What Vercauteren was referring to however, was the fact that Van
Wyk stepped onto a track for the first time at age 20. Previous
to her track and field experience at UW-Oshkosh, Van Wyk's athletic
achievements were on the basketball court, where she played guard
and was a member of the University of Miami’s (Fla.) women’s
basketball team that won the 1992 Big East title and advanced to
the Sweet Sixteen of the NCAA Division I Championship.
National championship titles weren’t the only awards earned
by Van Wyk during her two-year career in track and field at UW-Oshkosh.
The Pompano Beach, Fla., native also accrued 10 All-America titles,
eight Wisconsin Intercollegiate Athletic Conference (WIAC) titles
and helped break the 400-meter relay school record with a time of
47.53 in 1996. She once held five records at one time, including
the outdoor 400-meter run mark that held for 10 years.

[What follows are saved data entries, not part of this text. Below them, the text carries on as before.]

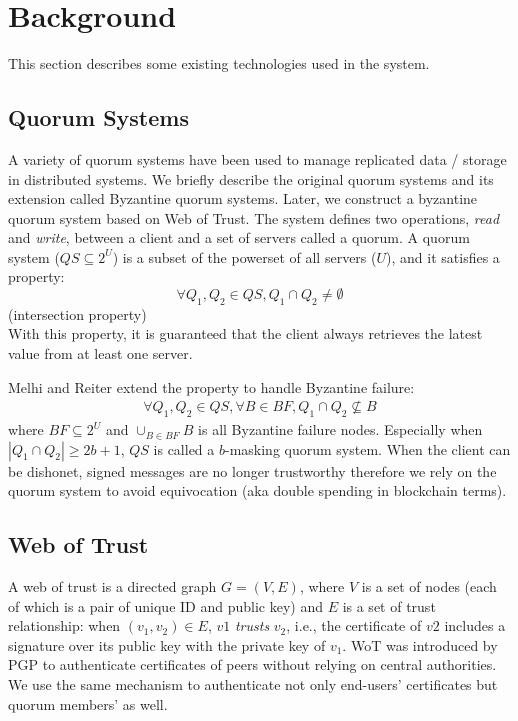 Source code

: \section{Background}
This section describes some existing technologies used in the system.

\subsection{Quorum Systems}
A variety of quorum systems have been used to manage replicated data /
storage in distributed systems. We briefly describe the original
quorum systems and its extension called Byzantine quorum
systems. Later, we construct a byzantine quorum system based on Web of
Trust.
The system defines two operations, {\em read} and {\em write}, between
a client and a set of servers called a quorum. A quorum system ($QS
\subseteq 2^U$) is a subset of the powerset of all servers ($U$), and
it satisfies a property:
\[
  \forall Q_1, Q_2 \in QS, Q_1 \cap Q_2 \neq \emptyset
\]
\hfill (intersection property)\\

With this property, it is guaranteed that the client always retrieves
the latest value from at least one server.

Melhi and Reiter \cite{Delhi:1} extend the property to handle
Byzantine failure:
\begin{align*}
  \forall Q_1, Q_2 \in QS, \forall B \in BF, Q_1 \cap Q_2 \nsubseteq B
\end{align*}
where $BF \subseteq 2^U$ and $\cup_{B \in BF} B$ is all Byzantine
failure nodes.
Especially when $|Q_1 \cap Q_2| \geq 2b+1$, $QS$ is called a $b$-masking
quorum system. When the client can be dishonet, signed messages are no
longer trustworthy therefore we rely on the quorum system to avoid
equivocation (aka double spending in blockchain terms).

\subsection{Web of Trust}
A web of trust is a directed graph $G = (V, E)$, where $V$ is a set of
nodes (each of which is a pair of unique ID and public key) and $E$ is a
set of trust relationship: when $(v_1, v_2) \in E$, $v1$ {\em trusts}
$v_2$,
i.e., the certificate of $v2$ includes a signature over its public key
with the private key of $v_1$. WoT was introduced by PGP to
authenticate certificates of peers without relying on central
authorities. We use the same mechanism to authenticate not only
end-users' certificates but quorum members' as well.

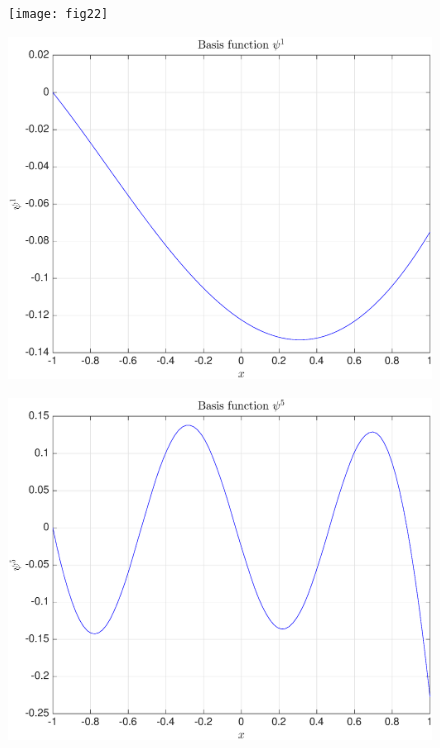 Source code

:\documentclass[11pt,a4paper]{article}
\theoremstyle{definition}
\theoremstyle{theorem}
\begin{document}
	\begin{figure}
		\center
		\texttt{[image: fig22]}
		\caption{}
	\end{figure}
	
	\begin{figure}
		\center
		\includegraphics[scale=0.5]{fig23}
		\caption{}
	\end{figure}
	
	\begin{figure}
		\center
		\includegraphics[scale=0.5]{fig24}
		\caption{}
	\end{figure}
	
\end{document}
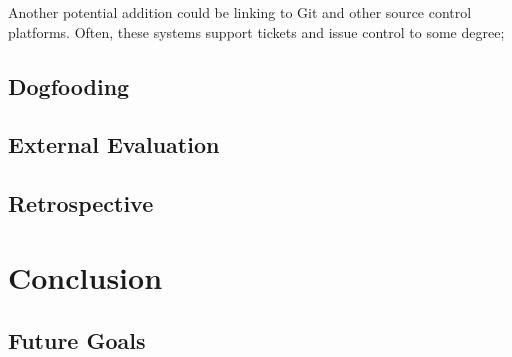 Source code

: \documentclass[a4paper]{l3proj}
\begin{document}
Another potential addition could be linking to Git and other source control platforms. Often, these systems support tickets and issue control to some degree; 

\section{Dogfooding}
\label{dogfooding}


\section{External Evaluation}
\label{externalEvaluation}


\section{Retrospective}
\label{retrospective}


\chapter{Conclusion}
\label{conclusion}


\section{Future Goals}
\label{futureGoals}


% 
% 
\end{document}
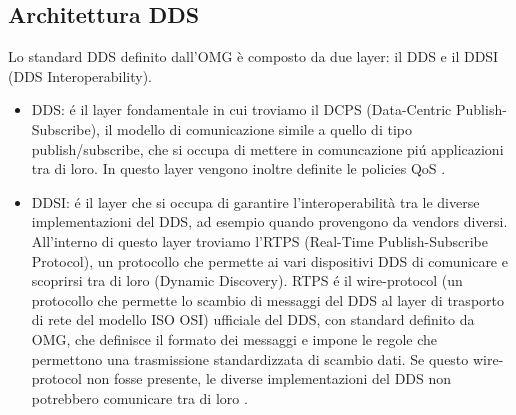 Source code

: \subsection{Architettura DDS}
Lo standard DDS definito dall'OMG è composto da due layer: 
il DDS e il
DDSI (DDS Interoperability).
    \begin{itemize}
        \item DDS: é il layer fondamentale in cui troviamo il DCPS
        (Data-Centric Publish-Subscribe),
        il modello di comunicazione simile a quello di tipo publish/subscribe,
        che si occupa di mettere in comuncazione piú applicazioni 
        tra di loro. In questo layer vengono inoltre 
        definite le policies QoS \cite{Michaud2017Apr}.
        \item DDSI: é il layer che si occupa di garantire l'interoperabilità
        tra le diverse implementazioni del DDS, ad
        esempio quando provengono da vendors diversi.
        All'interno di questo layer troviamo l'RTPS 
        (Real-Time Publish-Subscribe Protocol), un protocollo che permette ai 
        vari dispositivi DDS di comunicare e scoprirsi tra di loro
        (Dynamic Discovery).
        RTPS é il wire-protocol (un protocollo che permette lo scambio di 
        messaggi del DDS al layer di trasporto di rete 
        del modello ISO OSI) ufficiale del DDS, 
        con standard definito da OMG,
        che definisce il formato dei messaggi e impone le regole che 
        permettono una trasmissione standardizzata di scambio dati. 
        Se questo wire-protocol non fosse presente,
        le diverse implementazioni del DDS non potrebbero 
        comunicare tra di loro \cite{essay93639}.
    \end{itemize} 











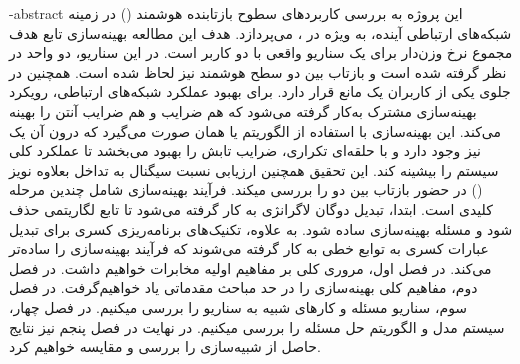 
\fa-abstract{
این پروژه به بررسی کاربرد‌های سطوح بازتابنده هوشمند () در زمینه شبکه‌های ارتباطی آینده، به ویژه در ، می‌پردازد. هدف این مطالعه بهینه‌سازی تابع هدف مجموع نرخ وزن‌دار برای یک سناریو واقعی با دو کاربر است. در این سناریو، دو واحد  در نظر گرفته شده است و بازتاب بین دو سطح هوشمند نیز لحاظ شده است. همچنین در جلوی یکی از کاربران یک مانع قرار دارد. برای بهبود عملکرد شبکه‌های ارتباطی، رویکرد بهینه‌سازی مشترک به‌کار گرفته می‌شود که هم ضرایب  و هم ضرایب آنتن را بهینه می‌کند. این بهینه‌سازی با استفاده از الگوریتم  یا همان  صورت می‌گیرد که درون آن یک  نیز وجود دارد و با حلقه‌ای تکراری، ضرایب تابش را بهبود می‌بخشد تا عملکرد کلی سیستم را بیشینه کند. این تحقیق همچنین ارزیابی نسبت سیگنال به تداخل بعلاوه نویز () در حضور بازتاب بین دو  را بررسی میکند. فرآیند بهینه‌سازی شامل چندین مرحله کلیدی است. ابتدا، تبدیل دوگان لاگرانژی به کار گرفته می‌شود تا تابع لگاریتمی حذف شود و مسئله بهینه‌سازی ساده شود. به علاوه، تکنیک‌های برنامه‌ریزی کسری برای تبدیل عبارات کسری به توابع خطی به کار گرفته می‌شوند که فرآیند بهینه‌سازی را ساده‌تر می‌کند.
در فصل اول، مروری کلی بر مفاهیم اولیه مخابرات خواهیم داشت.
در فصل دوم، مفاهیم کلی بهینه‌سازی را در حد مباحث مقدماتی یاد خواهیم‌گرفت.
در فصل سوم، سناریو مسئله و کارهای شبیه به سناریو را بررسی میکنیم.
در فصل چهار، سیستم مدل و الگوریتم حل مسئله را بررسی میکنیم.
در نهایت در فصل پنجم نیز نتایج حاصل از شبیه‌سازی را بررسی و مقایسه خواهیم کرد.
}

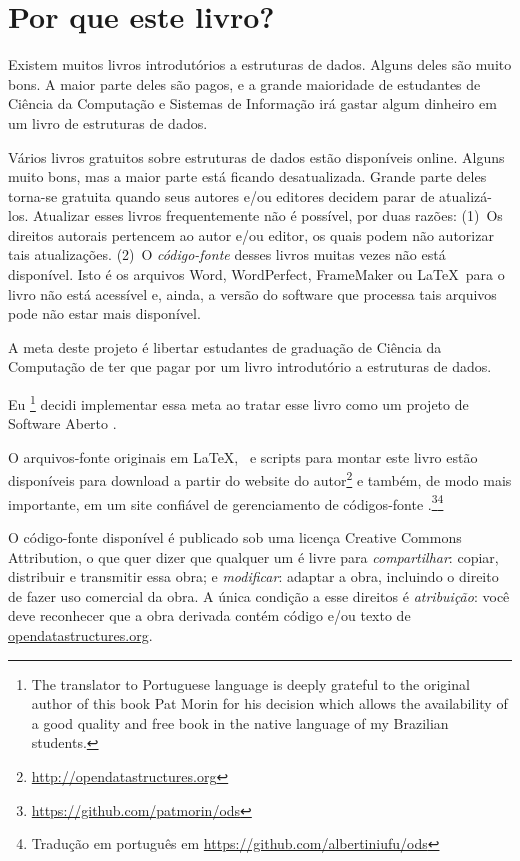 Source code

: \chapter*{Por que este livro?}

Existem muitos livros introdutórios a estruturas de dados.
Alguns deles são muito bons. A maior parte deles são pagos, e a 
grande maioridade de estudantes de Ciência da Computação e Sistemas de 
Informação irá gastar algum dinheiro em um livro de estruturas de dados.

Vários livros gratuitos sobre estruturas de dados estão disponíveis online.
Alguns muito bons, mas a maior parte está ficando desatualizada. Grande
parte deles torna-se gratuita quando seus autores e/ou editores decidem
parar de atualizá-los. Atualizar esses livros frequentemente não é possível,
por duas razões: (1)~Os direitos autorais pertencem ao autor e/ou editor,
os quais podem não autorizar tais atualizações. (2)~O \emph{código-fonte} desses
livros muitas vezes não está disponível. Isto é os arquivos Word, WordPerfect, 
FrameMaker ou \LaTeX\ para o livro não está acessível e, ainda, a versão do
software que processa tais arquivos pode não estar mais disponível.

A meta deste projeto é libertar estudantes de graduação de Ciência da Computação
de ter que pagar por um livro introdutório a estruturas de dados.

Eu
\footnote{The translator to Portuguese language is deeply grateful to the original author of this book Pat Morin for his decision which allows the availability of a good quality and free book in the
native language of my Brazilian students.} decidi implementar essa meta ao tratar esse livro como um projeto de Software Aberto
%
%
.

O arquivos-fonte originais em \LaTeX, \lang\ e scripts para montar este livro estão disponíveis para download a partir do website do autor\footnote{\url{http://opendatastructures.org}}
e também, de modo mais importante, em um site confiável de gerenciamento de códigos-fonte
.\footnote{\url{https://github.com/patmorin/ods}}\footnote{Tradução em português em \url{https://github.com/albertiniufu/ods}}

O código-fonte disponível é publicado sob uma licença 
Creative Commons Attribution,
o que quer dizer que qualquer um é livre para \emph{compartilhar}:
copiar, distribuir e
transmitir essa obra; e \emph{modificar}:
adaptar a obra, incluindo o direito
de fazer uso comercial da obra.
A única condição a esse direitos é \emph{atribuição}:
você deve reconhecer que a obra derivada contém código e/ou texto de \url{opendatastructures.org}.

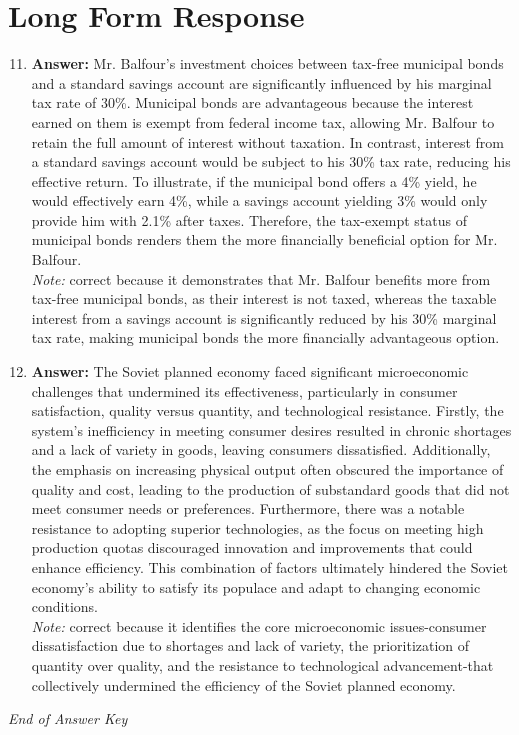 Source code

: \documentclass[12pt]{article}
\begin{document}
\section*{Long Form Response}
\begin{enumerate}[label=\arabic*.]
\setcounter{enumi}{10}
\item \textbf{Answer:} Mr. Balfour's investment choices between tax-free municipal bonds and a standard savings account are significantly influenced by his marginal tax rate of 30\%. Municipal bonds are advantageous because the interest earned on them is exempt from federal income tax, allowing Mr. Balfour to retain the full amount of interest without taxation. In contrast, interest from a standard savings account would be subject to his 30\% tax rate, reducing his effective return. To illustrate, if the municipal bond offers a 4\% yield, he would effectively earn 4\%, while a savings account yielding 3\% would only provide him with 2.1\% after taxes. Therefore, the tax-exempt status of municipal bonds renders them the more financially beneficial option for Mr. Balfour.
\\ \textit{Note:} correct because it demonstrates that Mr. Balfour benefits more from tax-free municipal bonds, as their interest is not taxed, whereas the taxable interest from a savings account is significantly reduced by his 30\% marginal tax rate, making municipal bonds the more financially advantageous option.
\item \textbf{Answer:} The Soviet planned economy faced significant microeconomic challenges that undermined its effectiveness, particularly in consumer satisfaction, quality versus quantity, and technological resistance. Firstly, the system's inefficiency in meeting consumer desires resulted in chronic shortages and a lack of variety in goods, leaving consumers dissatisfied. Additionally, the emphasis on increasing physical output often obscured the importance of quality and cost, leading to the production of substandard goods that did not meet consumer needs or preferences. Furthermore, there was a notable resistance to adopting superior technologies, as the focus on meeting high production quotas discouraged innovation and improvements that could enhance efficiency. This combination of factors ultimately hindered the Soviet economy's ability to satisfy its populace and adapt to changing economic conditions.
\\ \textit{Note:} correct because it identifies the core microeconomic issues-consumer dissatisfaction due to shortages and lack of variety, the prioritization of quantity over quality, and the resistance to technological advancement-that collectively undermined the efficiency of the Soviet planned economy.
\end{enumerate}

\vfill
\noindent\textit{End of Answer Key}
\end{document}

Within the first few months of her track and field career in 1995,
Van Wyk took home indoor All-America honors in the 55-meter dash
and 1,600-meter relay. The rookie also claimed the conference indoor
title in the 200-meter dash. She then went on to become an outdoor
national champion in the 400-meter run while earning All-America
accolades in the 200-meter dash and the 1,600-meter relay. At the
1995 WIAC Outdoor Championship, Van Wyk obtained first-place medal
in the 1,600-meter relay.
Although Van Wyk put more pressure on herself during her second
year of track and field, 1996 proved to be as successful as her
rookie showing. Van Wyk raced to a third-place finish in the 400-meter
run at the NCAA Division III Indoor Championship while taking home
first-place trophies in the 400-meter run and the 800-meter relay
at the WIAC Indoor Championship.
The 1996 outdoor season featured a national title in the 400-meter
run and All-America awards in the 200-meter dash, 400-meter relay
and 1,600-meter relay. In the conference, Van Wyk was a part of
first-place finishes in the 400-meter run, 400-meter relay, 800-meter
medley relay and 1,600-meter relay.
Since graduating from UW-Oshkosh in 1997, Van Wyk has taught biology
and chemistry while coaching girls' basketball and track and field
in the Appleton Area School District. She also earned her master’s
degree in microbiology from UW-Oshkosh in 2003, and has served as
an accountant, project coordinator and vice president for Steel
Homes by Design, LLC.
Currently, Van Wyk is an IT Manager and Consultant for Appleton
Lathing Corporation, the freshman girls' volleyball coach at Hortonville
High School and an active member in the Appleton Alliance Church.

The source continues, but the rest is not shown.